== Segment start ==
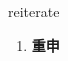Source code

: 
\begin{frame}
{\huge reiterate}
\begin{center}
\begin{enumerate}\Large
  \item \textbf{重申}
\end{enumerate}
\end{center}
\end{frame}
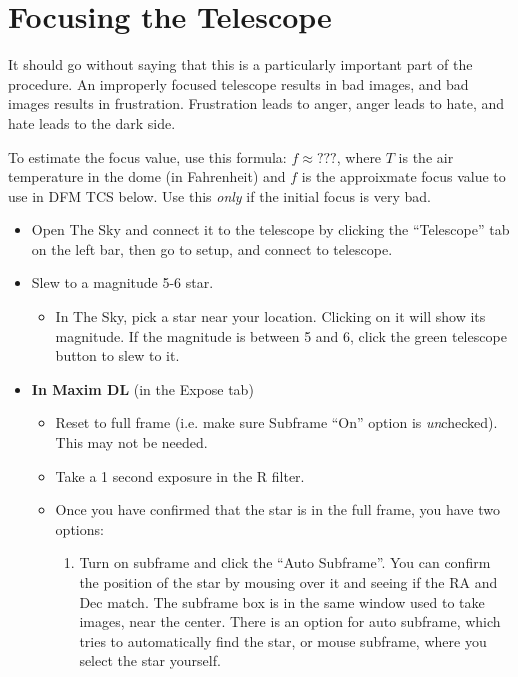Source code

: \documentclass[letterpaper, 12pt]{report}
\begin{document}
\newpage

\chapter{Focusing the Telescope}
\label{ch:focusing}
It should go without saying that this is a particularly important part of the procedure. An improperly focused telescope results in bad images, and bad images results in frustration. Frustration leads to anger, anger leads to hate, and hate leads to the dark side.

To estimate the focus value, use this formula: $f \approx ???$, where $T$ is the air temperature in the dome (in Fahrenheit) and $f$ is the approixmate focus value to use in DFM TCS below. Use this \emph{only} if the initial focus is very bad.

\begin{itemize}
	\item Open The Sky and connect it to the telescope by clicking the ``Telescope'' tab on the left bar, then go to setup, and connect to telescope.
	\item Slew to a magnitude 5-6 star.
	\begin{itemize}
		\item In The Sky, pick a star near your location. Clicking on it will show its magnitude. If the magnitude is between 5 and 6, click the green telescope button to slew to it.
	\end{itemize}
	\item {\large \textbf{In Maxim DL} (in the Expose tab)}
	\begin{itemize}
		\item Reset to full frame (i.e. make sure Subframe ``On'' option is \emph{un}checked). This may not be needed.
		\item Take a 1 second exposure in the R filter.
	\end{itemize}
	\begin{itemize}
		\item Once you have confirmed that the star is in the full frame, you have two options:
		\begin{enumerate}
			\item Turn on subframe and click the ``Auto Subframe''. You can confirm the position of the star by mousing over it and seeing if the RA and Dec match. The subframe box is in the same window used to take images, near the center. There is an option for auto subframe, which tries to automatically find the star, or mouse subframe, where you select the star yourself.

\end{enumerate}
\end{itemize}
\end{itemize}
\end{document}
== Segment end ==
WHAT THE TASK REQUIRES =
Across the records above, return every line that contains the word "enumerate".

WRITTEN ANSWER =
\begin{enumerate}\Large
\end{enumerate}
		\begin{enumerate}
\end{enumerate}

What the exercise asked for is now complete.